My Dad was the king of the deli sandwich, Chinese food or any Asian product, pickled vegetables, mustard, sausage, ribs, raw bar....I could go on. The man loved food. He grew up in Rhode Island and spent his adult years in NYC. One of my first and most vivid memories is of my Dad putting a clam on the half shell to my lips on the boardwalk and me choking. He held me upside down by my ankle as he pounded my back to dislodge the bivalve. I cried and he took me for a waffle ice cream sandwich, Napolitano style sprinkled with powdered sugar, to erase the whole incident. I miss that man! My first taste of Indian, Korean and Japanese was with my Dad. He roared when I first tried wasabi. Roared! (read: annoying) He judged a restaurant by how many "round eyes" were in the place. Not too many? Good! I mentioned he was inappropriate, no?

It's a new year. Let's introduce someone to something we love. Why we love. Why we are passionate. Mike Feldman, my Dad. He has never had our gelato. He would have loved it. Now go do it! He would be proud of you!

Thursday, January 21, 2010

How do you warm up?


Those couple warm(ish) days last week absolutely disgusted me. I wanted to love them as much as I love a doppio cappuccino, but I couldn't move beyond what a giant tease they were. The blistery cold days weren't over, and albeit I enjoyed my lengthy bike ride down the Schuykil Banks, I couldn't shake that looming winter depression that was lingering in the back of my head.

Yesterday there was another false reality that rocked my winter blues. My morning routine of checking the weather was fussed with somehow when the temperature at 7:30 AM incorrectly read 52°. Fifty two! I threw open my door in a light jacket, sans scarf, sans gloves, and winter slapped me in the face so hard I had to come back inside and rebundle myself. I should have known better...

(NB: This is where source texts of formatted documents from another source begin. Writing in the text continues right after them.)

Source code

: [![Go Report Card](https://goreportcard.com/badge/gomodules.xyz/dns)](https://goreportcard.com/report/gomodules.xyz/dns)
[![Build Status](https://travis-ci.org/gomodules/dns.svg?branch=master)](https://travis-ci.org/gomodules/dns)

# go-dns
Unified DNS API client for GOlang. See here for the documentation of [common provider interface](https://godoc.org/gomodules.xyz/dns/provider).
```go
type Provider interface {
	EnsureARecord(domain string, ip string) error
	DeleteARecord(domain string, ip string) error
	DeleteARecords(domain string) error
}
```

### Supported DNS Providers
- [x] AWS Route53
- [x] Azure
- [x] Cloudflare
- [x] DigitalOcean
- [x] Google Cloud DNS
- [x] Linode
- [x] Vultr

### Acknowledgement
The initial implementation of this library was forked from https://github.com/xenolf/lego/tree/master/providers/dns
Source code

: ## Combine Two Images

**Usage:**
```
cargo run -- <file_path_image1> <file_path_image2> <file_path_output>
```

I really don't mean to complain so much, honest. I actually rather enjoy some of the perks of winter. It's a great reason to stay inside. Don't get me wrong, I love going outside just as much as the squirrels like the nuts, but having a good reason not to is kinda nice sometimes. Especially when it makes for an even better reason to invite some good company over to fill your kitchen.

I like filling my kitchen. My roommate and I try to do it as often as we can, regardless of the season. In the winter though, it warms the house with more than just heat. Those warm gushy feelings, I could go on.

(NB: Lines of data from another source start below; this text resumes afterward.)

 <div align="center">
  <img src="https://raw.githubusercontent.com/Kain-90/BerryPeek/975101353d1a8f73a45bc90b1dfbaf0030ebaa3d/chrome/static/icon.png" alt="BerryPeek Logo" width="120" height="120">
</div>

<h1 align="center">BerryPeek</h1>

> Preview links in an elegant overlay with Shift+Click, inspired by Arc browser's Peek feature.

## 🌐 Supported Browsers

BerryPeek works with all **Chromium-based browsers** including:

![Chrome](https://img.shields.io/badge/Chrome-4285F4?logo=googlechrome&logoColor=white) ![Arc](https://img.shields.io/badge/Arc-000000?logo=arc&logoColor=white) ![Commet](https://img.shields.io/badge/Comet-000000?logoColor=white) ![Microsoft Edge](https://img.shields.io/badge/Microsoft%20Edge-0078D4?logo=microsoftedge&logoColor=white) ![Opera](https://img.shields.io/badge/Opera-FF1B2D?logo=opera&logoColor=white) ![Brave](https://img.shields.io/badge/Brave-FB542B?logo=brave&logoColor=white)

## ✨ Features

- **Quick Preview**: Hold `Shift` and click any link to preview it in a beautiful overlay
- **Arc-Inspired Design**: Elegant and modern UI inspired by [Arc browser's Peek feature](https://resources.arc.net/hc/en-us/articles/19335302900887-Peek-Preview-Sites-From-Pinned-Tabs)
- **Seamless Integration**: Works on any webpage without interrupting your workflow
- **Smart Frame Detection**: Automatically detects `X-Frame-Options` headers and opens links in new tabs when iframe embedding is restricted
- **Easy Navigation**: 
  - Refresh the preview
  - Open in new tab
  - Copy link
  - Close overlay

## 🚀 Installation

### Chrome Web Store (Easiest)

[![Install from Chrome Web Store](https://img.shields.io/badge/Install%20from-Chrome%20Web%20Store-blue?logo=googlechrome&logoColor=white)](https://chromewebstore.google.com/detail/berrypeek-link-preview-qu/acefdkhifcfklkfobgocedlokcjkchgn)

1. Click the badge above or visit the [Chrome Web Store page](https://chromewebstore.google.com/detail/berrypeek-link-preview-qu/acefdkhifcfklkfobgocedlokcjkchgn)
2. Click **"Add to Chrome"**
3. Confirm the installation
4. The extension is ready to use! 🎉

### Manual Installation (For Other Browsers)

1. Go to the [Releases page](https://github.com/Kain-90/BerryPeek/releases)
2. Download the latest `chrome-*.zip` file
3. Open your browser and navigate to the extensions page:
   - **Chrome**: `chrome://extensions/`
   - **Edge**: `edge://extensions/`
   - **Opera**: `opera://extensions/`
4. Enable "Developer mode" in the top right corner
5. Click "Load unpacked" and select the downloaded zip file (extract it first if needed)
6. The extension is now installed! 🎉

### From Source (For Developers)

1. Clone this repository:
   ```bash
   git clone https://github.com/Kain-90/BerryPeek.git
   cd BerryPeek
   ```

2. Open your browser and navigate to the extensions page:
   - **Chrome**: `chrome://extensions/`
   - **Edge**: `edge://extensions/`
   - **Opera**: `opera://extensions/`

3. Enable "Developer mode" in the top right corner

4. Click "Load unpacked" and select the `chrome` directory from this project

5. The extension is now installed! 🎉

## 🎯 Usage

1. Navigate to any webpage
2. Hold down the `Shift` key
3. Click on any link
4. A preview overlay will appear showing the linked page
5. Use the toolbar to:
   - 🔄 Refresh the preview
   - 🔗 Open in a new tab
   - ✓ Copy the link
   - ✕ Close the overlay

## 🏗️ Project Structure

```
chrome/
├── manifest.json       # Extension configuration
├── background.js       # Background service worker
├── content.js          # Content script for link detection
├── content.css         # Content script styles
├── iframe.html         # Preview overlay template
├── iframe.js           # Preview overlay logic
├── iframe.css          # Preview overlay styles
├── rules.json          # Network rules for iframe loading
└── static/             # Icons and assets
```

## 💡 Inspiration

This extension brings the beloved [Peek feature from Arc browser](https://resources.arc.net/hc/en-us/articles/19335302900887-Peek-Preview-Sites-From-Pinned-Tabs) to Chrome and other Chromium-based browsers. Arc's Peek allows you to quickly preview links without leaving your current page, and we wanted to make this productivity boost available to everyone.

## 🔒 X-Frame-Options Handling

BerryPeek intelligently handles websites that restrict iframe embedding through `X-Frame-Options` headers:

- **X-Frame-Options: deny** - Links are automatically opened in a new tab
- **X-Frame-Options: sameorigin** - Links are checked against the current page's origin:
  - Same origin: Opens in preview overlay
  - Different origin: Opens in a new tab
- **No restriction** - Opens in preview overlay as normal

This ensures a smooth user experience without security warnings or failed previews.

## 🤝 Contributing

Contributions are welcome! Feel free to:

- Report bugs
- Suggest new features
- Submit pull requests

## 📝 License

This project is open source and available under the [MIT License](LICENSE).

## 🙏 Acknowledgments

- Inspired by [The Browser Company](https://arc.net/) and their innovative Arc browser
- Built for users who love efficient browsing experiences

Anyway, we did just that not too long ago (OK, it was November, this post is a bit late, but better that than never, right?) with some quality Capo-folk for a friendly chili cook off. Lucky for me, I've got an awesome photographer friend who documented the chili presentations. His name is Albert, he's turning 30 soon and will probably make me take these photos down for saying that. We made a Flickr Gallery in case your flash is dysfunctional.


Wednesday, January 20, 2010

What Do You Want?


Every now and then I find myself asking if this is really my life? Making gelato when it is freezing outside!?!?! Then I pinch myself, look at my family and smile. Even when my dumb dogs are in sight. Don't send me hate mail. If you had any clue how dumb (and sweet) they are, you would not blame me for hating on them on occasion.

Last year I was speaking to one of my Amish farmers (on a cell phone - ahem.) He mentioned that it was the beginning of the 7 Weeks of Want. How intoxicating! Seven Weeks of Want? Yes, the seven weeks when everything stops growing and nothing new will arrive or be harvested. How incredibly beautiful. We have entered the Wanting.... That is what is wrong with me. People still eat gelato when it is cold outside and my dogs are always this dumb. I have just entered the Want.

What do you want? The Fall starts beautifully with pears, apples, and squash. The Winter sashays in with black walnuts, chestnuts, persimmons, blood oranges and exquisite citrus. No want. I am satisfied.

We have entered Want. What do you want? What do you crave? What do you need? I don't need strawberries...not yet. I don't want honeysuckle...not yet.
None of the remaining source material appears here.